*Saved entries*
>>>>

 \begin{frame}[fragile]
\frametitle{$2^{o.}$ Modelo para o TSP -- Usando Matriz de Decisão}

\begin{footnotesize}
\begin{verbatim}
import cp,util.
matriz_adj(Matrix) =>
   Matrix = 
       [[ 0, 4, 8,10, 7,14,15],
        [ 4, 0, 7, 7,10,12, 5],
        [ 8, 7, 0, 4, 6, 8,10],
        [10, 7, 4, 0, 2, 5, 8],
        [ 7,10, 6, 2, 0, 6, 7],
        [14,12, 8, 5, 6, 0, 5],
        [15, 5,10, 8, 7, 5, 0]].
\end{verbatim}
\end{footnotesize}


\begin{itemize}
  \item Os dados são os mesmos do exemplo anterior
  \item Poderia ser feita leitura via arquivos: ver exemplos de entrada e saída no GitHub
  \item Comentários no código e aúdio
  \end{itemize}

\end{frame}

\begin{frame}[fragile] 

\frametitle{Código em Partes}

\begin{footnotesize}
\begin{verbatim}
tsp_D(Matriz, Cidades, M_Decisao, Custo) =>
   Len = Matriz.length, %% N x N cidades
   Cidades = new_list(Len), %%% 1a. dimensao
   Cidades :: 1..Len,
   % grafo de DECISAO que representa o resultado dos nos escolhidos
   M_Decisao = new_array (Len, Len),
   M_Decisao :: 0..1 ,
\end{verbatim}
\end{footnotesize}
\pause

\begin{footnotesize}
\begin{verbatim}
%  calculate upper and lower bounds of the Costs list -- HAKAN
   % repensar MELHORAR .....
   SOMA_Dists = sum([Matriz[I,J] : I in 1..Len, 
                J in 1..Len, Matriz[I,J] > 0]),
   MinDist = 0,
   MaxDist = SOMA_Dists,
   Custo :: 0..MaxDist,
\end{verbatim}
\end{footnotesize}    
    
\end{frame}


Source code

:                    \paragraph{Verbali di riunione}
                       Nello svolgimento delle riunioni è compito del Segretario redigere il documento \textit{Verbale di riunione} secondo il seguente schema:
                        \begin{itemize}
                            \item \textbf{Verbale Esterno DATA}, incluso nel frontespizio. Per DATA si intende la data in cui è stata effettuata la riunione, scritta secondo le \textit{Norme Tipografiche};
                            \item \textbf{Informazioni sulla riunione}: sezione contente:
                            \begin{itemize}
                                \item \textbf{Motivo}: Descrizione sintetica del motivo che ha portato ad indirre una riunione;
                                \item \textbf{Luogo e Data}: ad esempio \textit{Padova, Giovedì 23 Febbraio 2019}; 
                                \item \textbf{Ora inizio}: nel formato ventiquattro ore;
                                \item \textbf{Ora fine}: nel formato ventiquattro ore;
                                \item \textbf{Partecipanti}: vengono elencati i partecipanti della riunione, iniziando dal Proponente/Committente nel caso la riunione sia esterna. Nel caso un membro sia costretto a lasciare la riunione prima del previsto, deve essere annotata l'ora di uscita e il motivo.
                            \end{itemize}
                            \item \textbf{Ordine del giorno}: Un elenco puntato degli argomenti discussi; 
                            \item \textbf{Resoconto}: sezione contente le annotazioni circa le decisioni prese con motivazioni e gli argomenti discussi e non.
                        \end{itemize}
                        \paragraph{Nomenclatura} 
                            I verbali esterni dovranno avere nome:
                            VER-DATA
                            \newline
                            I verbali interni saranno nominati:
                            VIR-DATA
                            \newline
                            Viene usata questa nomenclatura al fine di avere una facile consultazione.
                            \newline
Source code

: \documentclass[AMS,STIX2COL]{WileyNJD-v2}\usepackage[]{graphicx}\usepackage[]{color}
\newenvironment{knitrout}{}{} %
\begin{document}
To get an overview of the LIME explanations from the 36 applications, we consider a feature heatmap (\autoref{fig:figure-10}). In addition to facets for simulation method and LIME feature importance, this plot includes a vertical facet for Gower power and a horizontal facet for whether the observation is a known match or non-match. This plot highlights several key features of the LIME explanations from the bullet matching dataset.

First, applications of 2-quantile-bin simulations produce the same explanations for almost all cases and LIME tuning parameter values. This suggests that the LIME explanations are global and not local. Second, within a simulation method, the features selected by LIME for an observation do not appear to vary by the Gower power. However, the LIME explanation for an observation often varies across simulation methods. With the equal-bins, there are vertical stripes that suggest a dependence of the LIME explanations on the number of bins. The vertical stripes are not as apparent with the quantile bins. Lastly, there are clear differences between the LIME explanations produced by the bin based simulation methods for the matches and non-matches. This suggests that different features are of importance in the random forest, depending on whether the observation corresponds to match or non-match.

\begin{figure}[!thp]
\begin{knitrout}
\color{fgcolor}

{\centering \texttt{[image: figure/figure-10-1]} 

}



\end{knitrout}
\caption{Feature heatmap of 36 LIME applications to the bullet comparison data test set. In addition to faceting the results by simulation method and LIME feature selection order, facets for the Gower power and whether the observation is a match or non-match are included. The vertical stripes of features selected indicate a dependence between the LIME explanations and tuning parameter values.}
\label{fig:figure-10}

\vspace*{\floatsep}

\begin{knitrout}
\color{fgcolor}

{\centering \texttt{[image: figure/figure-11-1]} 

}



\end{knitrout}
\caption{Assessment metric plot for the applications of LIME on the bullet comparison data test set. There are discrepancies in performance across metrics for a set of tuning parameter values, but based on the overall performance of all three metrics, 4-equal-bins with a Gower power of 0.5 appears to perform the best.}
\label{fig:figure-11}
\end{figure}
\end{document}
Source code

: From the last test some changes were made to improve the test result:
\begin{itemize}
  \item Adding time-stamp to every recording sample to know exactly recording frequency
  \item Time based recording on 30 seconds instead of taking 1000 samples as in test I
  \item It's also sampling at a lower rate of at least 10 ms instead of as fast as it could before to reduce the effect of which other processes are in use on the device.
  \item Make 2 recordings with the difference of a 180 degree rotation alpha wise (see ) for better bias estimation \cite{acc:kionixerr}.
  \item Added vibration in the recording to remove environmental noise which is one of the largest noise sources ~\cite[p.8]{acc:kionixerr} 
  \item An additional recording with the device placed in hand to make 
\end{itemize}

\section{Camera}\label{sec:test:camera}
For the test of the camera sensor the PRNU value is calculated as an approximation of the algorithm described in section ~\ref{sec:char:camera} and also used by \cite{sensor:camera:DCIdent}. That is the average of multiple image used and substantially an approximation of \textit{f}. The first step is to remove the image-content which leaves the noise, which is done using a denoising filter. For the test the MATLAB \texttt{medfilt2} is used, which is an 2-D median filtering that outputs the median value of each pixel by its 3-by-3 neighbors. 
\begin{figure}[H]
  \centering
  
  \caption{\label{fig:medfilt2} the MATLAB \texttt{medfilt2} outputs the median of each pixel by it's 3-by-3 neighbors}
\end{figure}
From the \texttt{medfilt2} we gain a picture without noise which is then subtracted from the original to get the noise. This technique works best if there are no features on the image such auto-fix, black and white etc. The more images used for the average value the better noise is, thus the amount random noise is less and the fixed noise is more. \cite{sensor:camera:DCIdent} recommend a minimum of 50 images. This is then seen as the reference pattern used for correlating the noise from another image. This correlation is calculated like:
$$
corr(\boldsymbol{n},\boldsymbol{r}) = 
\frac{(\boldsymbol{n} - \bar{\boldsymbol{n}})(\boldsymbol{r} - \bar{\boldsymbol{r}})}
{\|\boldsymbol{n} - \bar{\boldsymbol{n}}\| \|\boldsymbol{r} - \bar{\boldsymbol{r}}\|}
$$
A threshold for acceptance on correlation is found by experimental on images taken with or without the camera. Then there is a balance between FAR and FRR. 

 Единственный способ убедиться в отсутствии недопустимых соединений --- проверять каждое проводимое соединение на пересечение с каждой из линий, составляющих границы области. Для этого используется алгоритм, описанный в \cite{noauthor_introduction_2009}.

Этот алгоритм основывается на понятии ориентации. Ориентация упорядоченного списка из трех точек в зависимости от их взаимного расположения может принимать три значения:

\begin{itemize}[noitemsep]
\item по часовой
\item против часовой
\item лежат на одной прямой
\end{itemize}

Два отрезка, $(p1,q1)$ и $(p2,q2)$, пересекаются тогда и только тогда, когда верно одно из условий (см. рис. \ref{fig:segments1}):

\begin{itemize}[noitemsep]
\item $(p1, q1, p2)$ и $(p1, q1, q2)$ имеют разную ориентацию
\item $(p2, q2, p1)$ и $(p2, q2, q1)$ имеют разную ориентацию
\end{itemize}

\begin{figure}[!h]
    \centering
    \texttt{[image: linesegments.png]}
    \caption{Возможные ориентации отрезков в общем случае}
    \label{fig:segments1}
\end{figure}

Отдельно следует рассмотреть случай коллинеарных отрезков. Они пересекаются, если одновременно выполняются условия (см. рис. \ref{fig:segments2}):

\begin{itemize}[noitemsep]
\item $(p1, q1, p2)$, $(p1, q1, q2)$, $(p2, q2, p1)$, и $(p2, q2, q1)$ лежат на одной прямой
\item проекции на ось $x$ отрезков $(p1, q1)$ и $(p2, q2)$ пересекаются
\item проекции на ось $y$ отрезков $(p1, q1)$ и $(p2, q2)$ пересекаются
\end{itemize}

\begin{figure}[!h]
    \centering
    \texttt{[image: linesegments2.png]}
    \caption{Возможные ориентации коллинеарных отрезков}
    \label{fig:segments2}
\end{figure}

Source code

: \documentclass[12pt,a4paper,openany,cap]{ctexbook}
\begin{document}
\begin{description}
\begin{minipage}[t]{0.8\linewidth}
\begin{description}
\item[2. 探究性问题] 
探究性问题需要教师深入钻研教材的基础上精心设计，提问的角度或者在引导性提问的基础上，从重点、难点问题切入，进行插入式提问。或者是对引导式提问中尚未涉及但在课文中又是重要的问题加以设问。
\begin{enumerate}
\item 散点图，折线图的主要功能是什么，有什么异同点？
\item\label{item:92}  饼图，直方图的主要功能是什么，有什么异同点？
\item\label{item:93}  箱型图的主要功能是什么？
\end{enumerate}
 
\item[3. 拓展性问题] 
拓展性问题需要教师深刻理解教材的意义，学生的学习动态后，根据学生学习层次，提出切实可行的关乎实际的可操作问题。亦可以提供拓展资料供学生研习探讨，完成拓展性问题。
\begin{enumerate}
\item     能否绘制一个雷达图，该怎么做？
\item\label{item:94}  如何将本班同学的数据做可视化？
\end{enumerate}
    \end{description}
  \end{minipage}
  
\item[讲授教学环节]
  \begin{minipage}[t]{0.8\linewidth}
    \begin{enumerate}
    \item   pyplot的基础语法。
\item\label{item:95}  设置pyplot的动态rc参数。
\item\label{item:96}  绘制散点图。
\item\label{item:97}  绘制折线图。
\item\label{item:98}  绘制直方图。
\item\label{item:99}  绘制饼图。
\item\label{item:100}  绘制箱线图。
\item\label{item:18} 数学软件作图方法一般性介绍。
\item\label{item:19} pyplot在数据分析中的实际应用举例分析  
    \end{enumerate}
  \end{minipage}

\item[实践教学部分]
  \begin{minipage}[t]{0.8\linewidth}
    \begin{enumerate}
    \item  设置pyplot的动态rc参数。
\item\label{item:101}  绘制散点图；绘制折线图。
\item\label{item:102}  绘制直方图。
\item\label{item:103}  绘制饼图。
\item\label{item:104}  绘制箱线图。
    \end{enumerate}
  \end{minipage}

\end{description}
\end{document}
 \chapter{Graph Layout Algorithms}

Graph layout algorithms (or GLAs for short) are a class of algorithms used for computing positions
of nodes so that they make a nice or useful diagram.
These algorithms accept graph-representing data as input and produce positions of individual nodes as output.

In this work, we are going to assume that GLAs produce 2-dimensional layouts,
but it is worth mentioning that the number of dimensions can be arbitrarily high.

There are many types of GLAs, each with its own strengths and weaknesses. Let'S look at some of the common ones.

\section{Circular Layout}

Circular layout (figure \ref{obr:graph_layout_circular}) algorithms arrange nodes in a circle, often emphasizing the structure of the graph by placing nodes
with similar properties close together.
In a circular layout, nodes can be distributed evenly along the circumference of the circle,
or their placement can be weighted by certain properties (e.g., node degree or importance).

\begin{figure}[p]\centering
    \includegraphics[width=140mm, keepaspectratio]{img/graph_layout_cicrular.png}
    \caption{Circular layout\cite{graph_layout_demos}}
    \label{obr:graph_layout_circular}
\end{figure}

<<<<

Copy the entries above exactly, but only from the line holding "M_Decisao :: 0..1" through the line holding "SOMA_Dists = sum([Matriz[I,J]", both included.

   M_Decisao :: 0..1 ,
\end{verbatim}
\end{footnotesize}
\pause

\begin{footnotesize}
\begin{verbatim}
%  calculate upper and lower bounds of the Costs list -- HAKAN
   % repensar MELHORAR .....
   SOMA_Dists = sum([Matriz[I,J] : I in 1..Len, 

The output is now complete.